Trampoline trauma

Did you watch the Today show this morning? If so you probably saw a segment on trampoline safety featuring Thriving safety expert, Lois Lee, MD, MPH. Here, Dr. Lee goes into more detail about how to keep your children safe should they use a backyard trampoline.

One of the activities my sister and I enjoyed as children was jumping on our neighbor’s trampoline.  The trampoline was your standard backyard kind–rectangular and black with only mesh on the sides. There was no such thing as netting around the trampolines back then. Most of the time we loved to jump on it and do somersaults, but there were other times when we would just lay on the warm black surface and watch the clouds drift by.

Lois Lee, MD, MPH
Lois Lee, MD, MPH

If my mother knew then what I know now, we’d have spent a lot less time on that trampoline.  Actually, knowing my mother, we wouldn’t have spent any time on it at all.

In response to NBC Today Show’s inquiry about any recent trampoline-related injuries at Children’s, I did a quick search of patients figuring there would be only a few from the scattered sunny days we have had this spring.
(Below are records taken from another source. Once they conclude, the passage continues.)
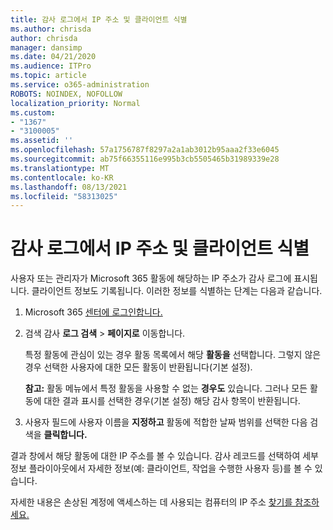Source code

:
 ```yaml
---
title: 감사 로그에서 IP 주소 및 클라이언트 식별
ms.author: chrisda
author: chrisda
manager: dansimp
ms.date: 04/21/2020
ms.audience: ITPro
ms.topic: article
ms.service: o365-administration
ROBOTS: NOINDEX, NOFOLLOW
localization_priority: Normal
ms.custom:
- "1367"
- "3100005"
ms.assetid: ''
ms.openlocfilehash: 57a1756787f8297a2a1ab3012b95aaa2f33e6045
ms.sourcegitcommit: ab75f66355116e995b3cb5505465b31989339e28
ms.translationtype: MT
ms.contentlocale: ko-KR
ms.lasthandoff: 08/13/2021
ms.locfileid: "58313025"
---
```

# <a name="identify-ip-address-and-client-in-audit-logs"></a>감사 로그에서 IP 주소 및 클라이언트 식별

사용자 또는 관리자가 Microsoft 365 활동에 해당하는 IP 주소가 감사 로그에 표시됩니다. 클라이언트 정보도 기록됩니다. 이러한 정보를 식별하는 단계는 다음과 같습니다.

1. Microsoft 365 [센터에 로그인합니다.](https://protection.office.com/)

2. 검색 감사 **로그 검색**  >  **페이지로** 이동합니다.

   특정 활동에 관심이 있는 경우 활동 목록에서 해당 **활동을** 선택합니다. 그렇지 않은 경우 선택한 사용자에 대한 모든 활동이 반환됩니다(기본 설정).

   **참고:** 활동 메뉴에서 특정 활동을 사용할 수 없는 **경우도** 있습니다. 그러나 모든 활동에 대한 결과  표시를 선택한 경우(기본 설정) 해당 감사 항목이 반환됩니다.

3. 사용자 필드에 사용자 이름을 **지정하고** 활동에 적합한 날짜 범위를 선택한 다음 검색을 **클릭합니다.**

결과 창에서 해당 활동에 대한 IP 주소를 볼 수 있습니다. 감사 레코드를 선택하여 세부 정보  플라이아웃에서 자세한 정보(예: 클라이언트, 작업을 수행한 사용자 등)를 볼 수 있습니다.

자세한 내용은 손상된 계정에 액세스하는 데 사용되는 컴퓨터의 IP 주소 [찾기를 참조하세요.](https://docs.microsoft.com/microsoft-365/compliance/auditing-troubleshooting-scenarios#find-the-ip-address-of-the-computer-used-to-access-a-compromised-account)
Boy, was I surprised to find out that the emergency department at Children’s Hospital Boston has seen at least 20 children with trampoline related injuries in the last 8 weeks.  Most of the children had fractures of their arms or legs after falling while jumping on the trampoline in their own backyard.  Nationally, over 90% of the trampoline injuries seen in the emergency department occur on a home-based trampoline—not at a gymnastics facility.

Apparently, trampoline related injuries are much more common that I realized.  Between 2000-2005 there were over 85,000 emergency department visits every year in the United States for trampoline-related injuries.  This is more than double the average number of annual emergency department visits for trampoline injuries in the United States from 1990-1995.  It is unclear why trampoline injuries have increased so much in the last few decades.  The American Academy of Pediatrics recommends that children < 6 years should not be allowed on trampolines and that trampolines should not be used for recreation at home. Trampolines, they say, should only be used under supervised conditions for sports-related activities.

The majority of injuries are soft tissues injuries like sprains to the arms and legs.  However, more than a third of the injuries are fractures of the arms or legs.  Children can also have head injuries leading to concussions and facial injuries.  Luckily we have not had children with more serious or life threatening injuries this spring, but severe injuries like cervical spine injuries that can lead to paralysis or even death can occur.  This kind of injury is rare, but possible, and is more often associated with doing tricks, like somersaults, on the trampoline.

Because of this the American Academy of Pediatrics recommends that families not have backyard trampolines. While trampoline netting can prevent a child from falling off the trampoline and so may prevent some of the possible injuries, just as many injuries occur on the trampoline itself.

Never allow more than one child at a time on a trampoline

But the reality is that backyard trampolines are out there and children are jumping on them.  What can you do to try to protect your children if they steal over to your neighbor’s trampoline like my sister and I did?  While the American Academy of Pediatrics prefers that children not be on trampolines at all, they say that if they are going to be on them, children should:

  • Be older than 6 years old
  • Only jump one at a time
  • Not do tricks like somersaults

Despite these recommendations, I have a feeling I will be seeing more trampoline-related injuries in the emergency department, if the trend from this spring continues into the summer.  But I hope not.

One thought on “Trampoline trauma

  1. Any comments on adults jumping on trampollines? Our 47 yo son suffered a massive stroke while jumping on trampoline.  Comments welcome.